Stored data entries:

..............................

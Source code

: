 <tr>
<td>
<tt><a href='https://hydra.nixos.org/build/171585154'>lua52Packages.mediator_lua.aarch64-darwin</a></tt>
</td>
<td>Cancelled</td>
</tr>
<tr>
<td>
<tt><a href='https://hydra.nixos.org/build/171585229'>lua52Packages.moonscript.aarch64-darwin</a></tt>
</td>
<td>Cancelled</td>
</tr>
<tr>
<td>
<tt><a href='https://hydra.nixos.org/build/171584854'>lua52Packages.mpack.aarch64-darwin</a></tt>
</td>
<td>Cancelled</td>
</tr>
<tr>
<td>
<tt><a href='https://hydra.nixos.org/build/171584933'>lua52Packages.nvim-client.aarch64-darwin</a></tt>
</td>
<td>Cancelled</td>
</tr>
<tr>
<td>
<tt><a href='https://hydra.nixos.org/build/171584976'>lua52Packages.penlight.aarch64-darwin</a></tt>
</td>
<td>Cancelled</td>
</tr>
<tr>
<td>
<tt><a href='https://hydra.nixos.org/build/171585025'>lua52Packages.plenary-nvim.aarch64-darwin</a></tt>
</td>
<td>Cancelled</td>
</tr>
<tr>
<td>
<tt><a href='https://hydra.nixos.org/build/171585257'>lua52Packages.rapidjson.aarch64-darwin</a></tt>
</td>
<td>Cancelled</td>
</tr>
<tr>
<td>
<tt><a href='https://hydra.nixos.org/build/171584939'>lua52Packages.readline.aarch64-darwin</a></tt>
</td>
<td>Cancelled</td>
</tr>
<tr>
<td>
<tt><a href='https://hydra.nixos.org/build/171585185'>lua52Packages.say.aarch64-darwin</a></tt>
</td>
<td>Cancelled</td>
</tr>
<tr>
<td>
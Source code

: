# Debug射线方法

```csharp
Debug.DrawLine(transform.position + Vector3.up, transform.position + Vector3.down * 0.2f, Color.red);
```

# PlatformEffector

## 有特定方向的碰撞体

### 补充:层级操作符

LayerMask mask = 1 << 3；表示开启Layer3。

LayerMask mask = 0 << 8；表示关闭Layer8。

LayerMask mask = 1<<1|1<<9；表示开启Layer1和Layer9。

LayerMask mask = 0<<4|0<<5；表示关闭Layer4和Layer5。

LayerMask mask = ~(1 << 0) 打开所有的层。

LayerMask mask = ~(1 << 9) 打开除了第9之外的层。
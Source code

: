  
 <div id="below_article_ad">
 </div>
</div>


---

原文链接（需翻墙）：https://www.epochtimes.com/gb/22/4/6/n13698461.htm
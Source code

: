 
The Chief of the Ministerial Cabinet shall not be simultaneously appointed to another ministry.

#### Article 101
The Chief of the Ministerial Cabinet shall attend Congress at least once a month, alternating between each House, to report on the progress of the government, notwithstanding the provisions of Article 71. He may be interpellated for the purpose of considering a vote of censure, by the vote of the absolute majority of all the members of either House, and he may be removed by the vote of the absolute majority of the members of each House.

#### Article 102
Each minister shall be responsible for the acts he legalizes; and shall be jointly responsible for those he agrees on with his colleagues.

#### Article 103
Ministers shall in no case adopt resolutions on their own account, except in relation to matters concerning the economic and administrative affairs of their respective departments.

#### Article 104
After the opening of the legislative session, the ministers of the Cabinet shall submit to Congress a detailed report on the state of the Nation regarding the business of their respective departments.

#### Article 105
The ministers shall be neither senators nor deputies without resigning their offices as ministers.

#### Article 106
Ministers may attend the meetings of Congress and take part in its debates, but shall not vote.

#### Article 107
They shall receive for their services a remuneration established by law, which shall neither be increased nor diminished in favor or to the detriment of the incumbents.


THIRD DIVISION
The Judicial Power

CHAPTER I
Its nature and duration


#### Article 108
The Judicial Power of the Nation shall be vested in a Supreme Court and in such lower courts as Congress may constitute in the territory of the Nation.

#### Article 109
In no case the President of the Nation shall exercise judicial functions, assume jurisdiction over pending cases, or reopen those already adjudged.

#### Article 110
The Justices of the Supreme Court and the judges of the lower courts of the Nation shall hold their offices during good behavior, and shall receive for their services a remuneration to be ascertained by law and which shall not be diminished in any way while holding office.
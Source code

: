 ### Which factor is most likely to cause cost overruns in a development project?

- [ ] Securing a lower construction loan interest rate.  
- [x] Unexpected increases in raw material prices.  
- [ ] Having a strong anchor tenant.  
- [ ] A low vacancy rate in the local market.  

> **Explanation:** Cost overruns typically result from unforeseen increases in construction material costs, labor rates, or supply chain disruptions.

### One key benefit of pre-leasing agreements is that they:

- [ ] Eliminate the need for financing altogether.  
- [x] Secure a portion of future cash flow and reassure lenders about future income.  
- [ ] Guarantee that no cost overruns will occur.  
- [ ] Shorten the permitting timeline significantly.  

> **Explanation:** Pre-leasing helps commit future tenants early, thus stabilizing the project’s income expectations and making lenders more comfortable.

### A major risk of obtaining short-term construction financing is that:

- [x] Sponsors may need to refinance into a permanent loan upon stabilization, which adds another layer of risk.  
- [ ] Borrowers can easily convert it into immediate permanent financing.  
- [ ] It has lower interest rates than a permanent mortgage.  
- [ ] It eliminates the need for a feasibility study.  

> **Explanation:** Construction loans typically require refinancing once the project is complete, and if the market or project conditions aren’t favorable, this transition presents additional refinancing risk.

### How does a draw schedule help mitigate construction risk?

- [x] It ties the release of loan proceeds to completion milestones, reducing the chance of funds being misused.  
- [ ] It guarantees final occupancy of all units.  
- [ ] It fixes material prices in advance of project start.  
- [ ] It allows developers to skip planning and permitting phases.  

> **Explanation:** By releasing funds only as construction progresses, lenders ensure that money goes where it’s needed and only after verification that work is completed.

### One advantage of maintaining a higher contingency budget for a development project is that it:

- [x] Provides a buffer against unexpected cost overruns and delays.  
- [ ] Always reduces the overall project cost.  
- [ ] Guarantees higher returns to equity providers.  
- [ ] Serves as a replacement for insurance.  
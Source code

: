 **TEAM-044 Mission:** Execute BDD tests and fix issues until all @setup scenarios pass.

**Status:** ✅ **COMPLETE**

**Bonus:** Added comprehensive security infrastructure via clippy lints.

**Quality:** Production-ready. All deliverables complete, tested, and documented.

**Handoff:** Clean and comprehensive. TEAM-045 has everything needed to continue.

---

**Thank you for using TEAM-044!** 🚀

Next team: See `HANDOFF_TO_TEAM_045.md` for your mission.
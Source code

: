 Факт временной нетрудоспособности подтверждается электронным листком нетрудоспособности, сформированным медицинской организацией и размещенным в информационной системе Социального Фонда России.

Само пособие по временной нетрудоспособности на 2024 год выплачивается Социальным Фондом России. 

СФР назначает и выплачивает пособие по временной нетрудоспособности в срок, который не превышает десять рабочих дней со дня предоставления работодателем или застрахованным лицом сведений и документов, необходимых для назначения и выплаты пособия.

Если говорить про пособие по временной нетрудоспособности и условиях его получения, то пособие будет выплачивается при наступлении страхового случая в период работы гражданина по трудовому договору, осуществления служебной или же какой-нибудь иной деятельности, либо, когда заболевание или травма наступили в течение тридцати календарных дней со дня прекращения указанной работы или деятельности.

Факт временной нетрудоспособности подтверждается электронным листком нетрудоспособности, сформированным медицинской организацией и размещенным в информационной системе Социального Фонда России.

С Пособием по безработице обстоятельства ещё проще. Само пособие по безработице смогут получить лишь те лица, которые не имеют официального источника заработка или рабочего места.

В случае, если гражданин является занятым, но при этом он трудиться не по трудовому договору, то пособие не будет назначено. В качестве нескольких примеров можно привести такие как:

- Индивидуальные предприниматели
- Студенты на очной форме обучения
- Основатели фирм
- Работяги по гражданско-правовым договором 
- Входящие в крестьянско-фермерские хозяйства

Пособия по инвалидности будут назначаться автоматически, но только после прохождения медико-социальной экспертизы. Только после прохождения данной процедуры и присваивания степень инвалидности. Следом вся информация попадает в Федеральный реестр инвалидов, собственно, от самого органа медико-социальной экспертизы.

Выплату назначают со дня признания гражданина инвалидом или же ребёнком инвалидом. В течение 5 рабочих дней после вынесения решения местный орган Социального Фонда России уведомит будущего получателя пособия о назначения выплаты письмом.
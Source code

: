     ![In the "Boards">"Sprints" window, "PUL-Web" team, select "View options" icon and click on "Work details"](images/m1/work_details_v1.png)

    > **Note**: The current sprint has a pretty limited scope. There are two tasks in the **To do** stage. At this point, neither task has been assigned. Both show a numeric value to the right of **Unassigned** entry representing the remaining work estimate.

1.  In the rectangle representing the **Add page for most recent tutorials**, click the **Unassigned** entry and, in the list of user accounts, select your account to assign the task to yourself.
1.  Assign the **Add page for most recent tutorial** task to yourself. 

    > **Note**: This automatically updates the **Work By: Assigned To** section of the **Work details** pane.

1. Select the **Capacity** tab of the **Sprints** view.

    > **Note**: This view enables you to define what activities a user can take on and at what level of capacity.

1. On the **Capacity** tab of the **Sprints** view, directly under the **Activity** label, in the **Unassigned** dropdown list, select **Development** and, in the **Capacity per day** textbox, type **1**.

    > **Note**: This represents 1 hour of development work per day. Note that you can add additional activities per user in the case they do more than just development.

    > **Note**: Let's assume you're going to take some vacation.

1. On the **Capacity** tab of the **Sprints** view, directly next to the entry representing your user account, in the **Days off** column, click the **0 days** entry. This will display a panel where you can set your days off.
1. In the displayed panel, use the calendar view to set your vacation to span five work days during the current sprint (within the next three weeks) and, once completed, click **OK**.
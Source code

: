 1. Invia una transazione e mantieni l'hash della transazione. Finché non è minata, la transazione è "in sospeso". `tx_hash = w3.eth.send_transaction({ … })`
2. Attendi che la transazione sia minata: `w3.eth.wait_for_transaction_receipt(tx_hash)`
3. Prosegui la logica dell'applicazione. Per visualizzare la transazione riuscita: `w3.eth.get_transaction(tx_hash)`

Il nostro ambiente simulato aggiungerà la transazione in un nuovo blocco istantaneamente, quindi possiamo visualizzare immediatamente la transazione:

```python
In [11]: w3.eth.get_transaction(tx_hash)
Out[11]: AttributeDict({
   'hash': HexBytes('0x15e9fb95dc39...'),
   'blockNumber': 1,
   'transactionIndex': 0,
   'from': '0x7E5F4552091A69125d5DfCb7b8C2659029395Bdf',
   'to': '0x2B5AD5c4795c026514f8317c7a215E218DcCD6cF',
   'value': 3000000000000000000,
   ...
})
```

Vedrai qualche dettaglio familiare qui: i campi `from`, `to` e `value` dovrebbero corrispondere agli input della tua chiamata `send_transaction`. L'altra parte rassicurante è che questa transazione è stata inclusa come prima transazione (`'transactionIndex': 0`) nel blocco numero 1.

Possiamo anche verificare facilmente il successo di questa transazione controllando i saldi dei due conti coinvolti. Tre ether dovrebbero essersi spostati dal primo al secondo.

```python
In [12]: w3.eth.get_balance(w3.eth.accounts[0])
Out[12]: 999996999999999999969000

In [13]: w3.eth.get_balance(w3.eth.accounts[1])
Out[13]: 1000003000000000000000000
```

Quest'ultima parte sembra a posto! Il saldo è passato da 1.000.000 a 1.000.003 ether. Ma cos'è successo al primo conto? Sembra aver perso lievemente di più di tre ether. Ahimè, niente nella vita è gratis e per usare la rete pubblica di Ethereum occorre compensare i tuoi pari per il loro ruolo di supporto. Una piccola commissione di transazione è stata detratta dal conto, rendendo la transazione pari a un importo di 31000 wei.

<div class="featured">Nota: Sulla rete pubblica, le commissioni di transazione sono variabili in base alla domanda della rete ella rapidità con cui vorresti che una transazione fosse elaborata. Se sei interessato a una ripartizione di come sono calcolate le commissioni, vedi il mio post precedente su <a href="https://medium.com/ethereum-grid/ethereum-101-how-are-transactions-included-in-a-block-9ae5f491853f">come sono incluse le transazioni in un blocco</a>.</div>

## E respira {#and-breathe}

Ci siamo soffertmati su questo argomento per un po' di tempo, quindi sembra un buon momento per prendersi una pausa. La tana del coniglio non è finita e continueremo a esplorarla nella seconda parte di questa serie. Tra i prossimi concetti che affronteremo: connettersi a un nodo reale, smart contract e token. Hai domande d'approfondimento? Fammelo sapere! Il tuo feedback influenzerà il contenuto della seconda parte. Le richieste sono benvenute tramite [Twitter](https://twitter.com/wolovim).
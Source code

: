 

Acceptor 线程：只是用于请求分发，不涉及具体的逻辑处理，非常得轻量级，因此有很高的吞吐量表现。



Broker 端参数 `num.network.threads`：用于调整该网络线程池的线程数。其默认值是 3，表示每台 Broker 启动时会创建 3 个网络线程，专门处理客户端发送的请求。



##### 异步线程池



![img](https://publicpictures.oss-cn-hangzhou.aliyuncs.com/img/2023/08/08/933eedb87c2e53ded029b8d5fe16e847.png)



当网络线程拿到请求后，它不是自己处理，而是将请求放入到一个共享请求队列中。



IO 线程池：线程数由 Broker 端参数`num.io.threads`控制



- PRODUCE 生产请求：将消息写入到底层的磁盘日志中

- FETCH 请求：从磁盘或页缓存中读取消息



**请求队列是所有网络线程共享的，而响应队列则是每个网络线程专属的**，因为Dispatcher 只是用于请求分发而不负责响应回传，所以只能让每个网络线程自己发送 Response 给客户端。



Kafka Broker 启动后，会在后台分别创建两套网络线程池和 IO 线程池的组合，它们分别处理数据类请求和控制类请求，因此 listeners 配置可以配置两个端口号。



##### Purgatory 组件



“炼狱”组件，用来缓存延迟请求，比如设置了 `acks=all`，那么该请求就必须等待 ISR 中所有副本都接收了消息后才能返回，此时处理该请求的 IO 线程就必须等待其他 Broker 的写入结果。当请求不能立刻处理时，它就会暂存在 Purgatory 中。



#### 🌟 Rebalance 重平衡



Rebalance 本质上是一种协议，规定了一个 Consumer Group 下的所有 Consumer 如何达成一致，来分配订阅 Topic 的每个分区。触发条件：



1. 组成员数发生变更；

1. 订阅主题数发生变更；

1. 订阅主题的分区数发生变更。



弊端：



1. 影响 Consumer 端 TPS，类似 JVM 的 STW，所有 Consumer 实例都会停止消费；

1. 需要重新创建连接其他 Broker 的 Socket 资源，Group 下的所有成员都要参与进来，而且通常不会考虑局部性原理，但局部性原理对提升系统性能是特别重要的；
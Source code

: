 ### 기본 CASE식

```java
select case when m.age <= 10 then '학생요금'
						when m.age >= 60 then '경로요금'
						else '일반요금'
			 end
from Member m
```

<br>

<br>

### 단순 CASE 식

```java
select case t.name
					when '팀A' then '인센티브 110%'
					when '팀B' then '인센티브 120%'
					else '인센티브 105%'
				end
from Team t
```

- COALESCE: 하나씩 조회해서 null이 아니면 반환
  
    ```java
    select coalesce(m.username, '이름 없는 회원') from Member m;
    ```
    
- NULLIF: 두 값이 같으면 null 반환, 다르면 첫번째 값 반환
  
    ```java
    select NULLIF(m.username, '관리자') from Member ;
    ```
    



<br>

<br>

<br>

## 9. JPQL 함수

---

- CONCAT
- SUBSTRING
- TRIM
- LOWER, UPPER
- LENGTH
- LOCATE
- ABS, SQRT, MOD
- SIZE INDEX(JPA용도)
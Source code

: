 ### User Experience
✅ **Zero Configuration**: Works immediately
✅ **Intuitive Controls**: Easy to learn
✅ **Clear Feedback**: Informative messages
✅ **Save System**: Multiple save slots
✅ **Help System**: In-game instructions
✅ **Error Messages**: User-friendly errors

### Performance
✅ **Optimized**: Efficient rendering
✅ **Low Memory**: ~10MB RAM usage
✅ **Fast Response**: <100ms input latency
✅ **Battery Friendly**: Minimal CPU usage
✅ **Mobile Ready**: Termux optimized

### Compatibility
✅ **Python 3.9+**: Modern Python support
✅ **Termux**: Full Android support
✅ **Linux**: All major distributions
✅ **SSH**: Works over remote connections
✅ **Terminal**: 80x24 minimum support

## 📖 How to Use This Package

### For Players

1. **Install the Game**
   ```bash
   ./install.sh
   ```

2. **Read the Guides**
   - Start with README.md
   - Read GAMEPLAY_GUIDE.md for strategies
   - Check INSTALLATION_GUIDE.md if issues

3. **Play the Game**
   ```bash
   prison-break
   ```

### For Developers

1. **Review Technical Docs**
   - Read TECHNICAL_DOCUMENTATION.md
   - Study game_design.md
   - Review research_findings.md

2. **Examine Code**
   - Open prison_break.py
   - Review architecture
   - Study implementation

..............................

* **EXERCISE BRIEF**: From the records above, print exactly the lines that run from the line with "THIRD DIVISION" to the line with "- [ ] A low vacancy", inclusive.

* **WRITTEN RESPONSE**:
THIRD DIVISION
The Judicial Power

CHAPTER I
Its nature and duration


#### Article 108
The Judicial Power of the Nation shall be vested in a Supreme Court and in such lower courts as Congress may constitute in the territory of the Nation.

#### Article 109
In no case the President of the Nation shall exercise judicial functions, assume jurisdiction over pending cases, or reopen those already adjudged.

#### Article 110
The Justices of the Supreme Court and the judges of the lower courts of the Nation shall hold their offices during good behavior, and shall receive for their services a remuneration to be ascertained by law and which shall not be diminished in any way while holding office.
Source code

: ### Which factor is most likely to cause cost overruns in a development project?

- [ ] Securing a lower construction loan interest rate.  
- [x] Unexpected increases in raw material prices.  
- [ ] Having a strong anchor tenant.  
- [ ] A low vacancy rate in the local market.  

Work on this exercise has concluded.